Abstract:Group equivariant convolutional neural networks (G-CNNs) have recently emerged as a very effective model class for learning from signals in the context of known symmetries. A wide variety of equivariant layers has been proposed for signals on 2D and 3D Euclidean space, graphs, and the sphere, and it has become difficult to see how all of these methods are related, and how they may be generalized. In this paper, we present a fairly general theory of equivariant convolutional networks. Convolutional feature spaces are described as fields over a homogeneous base space, such as the plane $\mathbb{R}^2$, sphere $S^2$ or a graph $\mathcal{G}$. The theory enables a systematic classification of all existing G-CNNs in terms of their group of symmetry, base space, and field type (e.g. scalar, vector, or tensor field, etc.).
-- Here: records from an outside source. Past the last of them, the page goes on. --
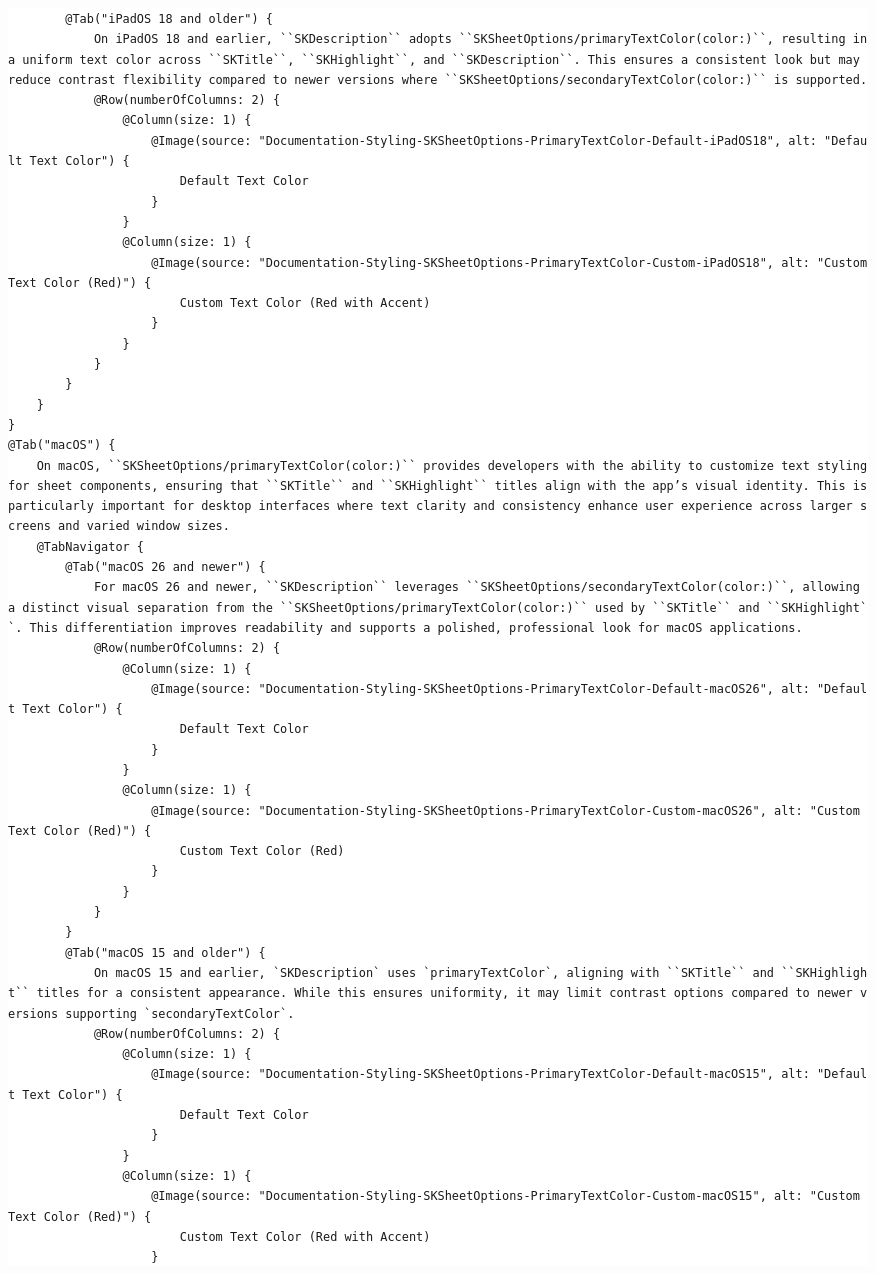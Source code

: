             @Tab("iPadOS 18 and older") {
                On iPadOS 18 and earlier, ``SKDescription`` adopts ``SKSheetOptions/primaryTextColor(color:)``, resulting in a uniform text color across ``SKTitle``, ``SKHighlight``, and ``SKDescription``. This ensures a consistent look but may reduce contrast flexibility compared to newer versions where ``SKSheetOptions/secondaryTextColor(color:)`` is supported.
                @Row(numberOfColumns: 2) {
                    @Column(size: 1) {
                        @Image(source: "Documentation-Styling-SKSheetOptions-PrimaryTextColor-Default-iPadOS18", alt: "Default Text Color") {
                            Default Text Color
                        }
                    }
                    @Column(size: 1) {
                        @Image(source: "Documentation-Styling-SKSheetOptions-PrimaryTextColor-Custom-iPadOS18", alt: "Custom Text Color (Red)") {
                            Custom Text Color (Red with Accent)
                        }
                    }
                }
            }
        }
    }
    @Tab("macOS") {
        On macOS, ``SKSheetOptions/primaryTextColor(color:)`` provides developers with the ability to customize text styling for sheet components, ensuring that ``SKTitle`` and ``SKHighlight`` titles align with the app’s visual identity. This is particularly important for desktop interfaces where text clarity and consistency enhance user experience across larger screens and varied window sizes.
        @TabNavigator {
            @Tab("macOS 26 and newer") {
                For macOS 26 and newer, ``SKDescription`` leverages ``SKSheetOptions/secondaryTextColor(color:)``, allowing a distinct visual separation from the ``SKSheetOptions/primaryTextColor(color:)`` used by ``SKTitle`` and ``SKHighlight``. This differentiation improves readability and supports a polished, professional look for macOS applications.
                @Row(numberOfColumns: 2) {
                    @Column(size: 1) {
                        @Image(source: "Documentation-Styling-SKSheetOptions-PrimaryTextColor-Default-macOS26", alt: "Default Text Color") {
                            Default Text Color
                        }
                    }
                    @Column(size: 1) {
                        @Image(source: "Documentation-Styling-SKSheetOptions-PrimaryTextColor-Custom-macOS26", alt: "Custom Text Color (Red)") {
                            Custom Text Color (Red)
                        }
                    }
                }
            }
            @Tab("macOS 15 and older") {
                On macOS 15 and earlier, `SKDescription` uses `primaryTextColor`, aligning with ``SKTitle`` and ``SKHighlight`` titles for a consistent appearance. While this ensures uniformity, it may limit contrast options compared to newer versions supporting `secondaryTextColor`.
                @Row(numberOfColumns: 2) {
                    @Column(size: 1) {
                        @Image(source: "Documentation-Styling-SKSheetOptions-PrimaryTextColor-Default-macOS15", alt: "Default Text Color") {
                            Default Text Color
                        }
                    }
                    @Column(size: 1) {
                        @Image(source: "Documentation-Styling-SKSheetOptions-PrimaryTextColor-Custom-macOS15", alt: "Custom Text Color (Red)") {
                            Custom Text Color (Red with Accent)
                        }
In addition to this classification, we use Mackey theory to show that convolutions with equivariant kernels are the most general class of equivariant maps between such fields, thus establishing G-CNNs as a universal class of equivariant networks. The theory also explains how the space of equivariant kernels can be parameterized for learning, thereby simplifying the development of G-CNNs for new spaces and symmetries. Finally, the theory introduces a rich geometric semantics to learned feature spaces, thus improving interpretability of deep networks, and establishing a connection to central ideas in mathematics and physics.